L’etica del potere nella Roma antica e la scelta dell’optimus

Con “Roma antica” si indica un arco di tredici secoli di storia, dalla fondazione dell’Urbe nell’VIII sec. a.C. alla sua caduta, convenzionalmente indicata con la deposizione dell’ultimo imperatore d’Occidente, Romolo Augusto, avvenuta nel 476 d.C. In un simile lasso di tempo la città subì delle immense trasformazioni che da un semplice villaggio sulle sponde del Tevere la portarono a divenire un impero esteso su tre continenti.

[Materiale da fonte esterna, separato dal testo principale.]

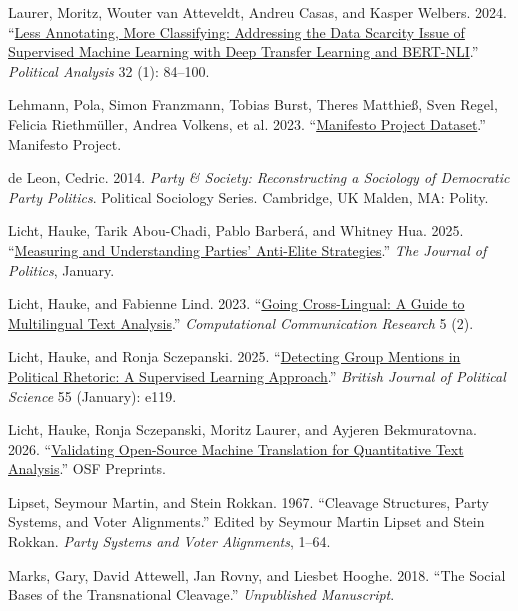 \documentclass[12pt]{article}
\begin{document}
\begin{CSLReferences}{1}{0}
Laurer, Moritz, Wouter van Atteveldt, Andreu Casas, and Kasper Welbers. 2024. {``\href{https://doi.org/10.1017/pan.2023.20}{Less Annotating, More Classifying: Addressing the Data Scarcity Issue of Supervised Machine Learning with Deep Transfer Learning and {BERT}-{NLI}}.''} \emph{Political Analysis} 32 (1): 84--100.

Lehmann, Pola, Simon Franzmann, Tobias Burst, Theres Matthieß, Sven Regel, Felicia Riethmüller, Andrea Volkens, et al. 2023. {``\href{https://doi.org/10.25522/MANIFESTO.MPDS.2023A}{Manifesto Project Dataset}.''} Manifesto Project.

de Leon, Cedric. 2014. \emph{Party \& Society: Reconstructing a Sociology of Democratic Party Politics}. Political Sociology Series. Cambridge, {UK} Malden, {MA}: Polity.

Licht, Hauke, Tarik Abou-Chadi, Pablo Barberá, and Whitney Hua. 2025. {``\href{https://doi.org/10.1086/730711}{Measuring and Understanding Parties' Anti-Elite Strategies}.''} \emph{The Journal of Politics}, January.

Licht, Hauke, and Fabienne Lind. 2023. {``\href{https://doi.org/10.5117/CCR2023.2.2.LICH}{Going Cross-Lingual: A Guide to Multilingual Text Analysis}.''} \emph{Computational Communication Research} 5 (2).

Licht, Hauke, and Ronja Sczepanski. 2025. {``\href{https://doi.org/10.1017/S0007123424000954}{Detecting Group Mentions in Political Rhetoric: A Supervised Learning Approach}.''} \emph{British Journal of Political Science} 55 (January): e119.

Licht, Hauke, Ronja Sczepanski, Moritz Laurer, and Ayjeren Bekmuratovna. 2026. {``\href{https://doi.org/10.31219/osf.io/9trjs}{Validating Open-Source Machine Translation for Quantitative Text Analysis}.''} {OSF} Preprints.

Lipset, Seymour Martin, and Stein Rokkan. 1967. {``Cleavage Structures, Party Systems, and Voter Alignments.''} Edited by Seymour Martin Lipset and Stein Rokkan. \emph{Party Systems and Voter Alignments}, 1--64.

Marks, Gary, David Attewell, Jan Rovny, and Liesbet Hooghe. 2018. {``The Social Bases of the Transnational Cleavage.''} \emph{Unpublished Manuscript}.


\end{CSLReferences}
\end{document}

In così tanti secoli di storia è forse possibile ritrovare una costante, un qualcosa che li accomuni? Interessante è la risposta che fornisce il professor Giovanni Brizzi, importante studioso e docente di storia romana, nel suo manuale “Roma: potere e identità dalle origini alla nascita dell’impero cristiano”. Dopo una precisa e abbastanza approfondita analisi storica, alla fine del volume afferma che “la sola costante che mi è sembrato di poter riconoscere lungo un solco millenario, fino all’avvento sconvolgente dell’impero cristiano, è la presenza, decisiva, di una forma politica, e, forse meglio, di un’etica di potere: quella che prende il nome di aristocrazia”.

L’aristocrazia romana, ma più in generale italica, era infatti basata sulla virtus e sulle qualità concrete. Tale virtus si connota per il munus, cioè il dovere compiuto per lo Stato, il quale andrà ad un certo punto della storia a coincidere con il più grande dei doveri, il servizio militare. Proprio dall’esercizio della virtus, del proprio dovere, il buon cittadino poteva ottenere gli honores, cioè le cariche pubbliche e i riconoscimenti conseguenti agli sforzi compiuti in favore della res publica. Un simile sistema fondato sui meriti concreti portò all’integrazione anche di aristocratici non romani all’interno della società patrizia e del Senato di Roma, con una incredibile apertura a tutti i meritevoli, i migliori.

Con l’avvento dell’impero molti appartenenti al “ceto medio”, quello degli equites, vennero inseriti nei ranghi della pubblica amministrazione, nella burocrazia ma soprattutto nell’esercito, visto anche il contingente crescente disinteresse dei senatori per le attività militari. Proprio per il loro nuovo ruolo, per il munus che prestavano sotto le armi, questi equestri finirono con il formare una “seconda aristocrazia”, una “nobiltà di merito” che darà vita, nel III sec. d.C., ai cosiddetti “viri militares”, uomini dai natali non nobili che raggiunsero i vertici dell’impero grazie ai propri meriti nell’esercito, all’interno del quale si distinsero e grazie al quale videro nascere la propria carriera politica. Nel III sec. d.C. essi infatti, sentendosi ormai gli unici a compiere l’antico munus, cominciarono a reclamare il ruolo di governanti proprio per il legame Virtus-Honos.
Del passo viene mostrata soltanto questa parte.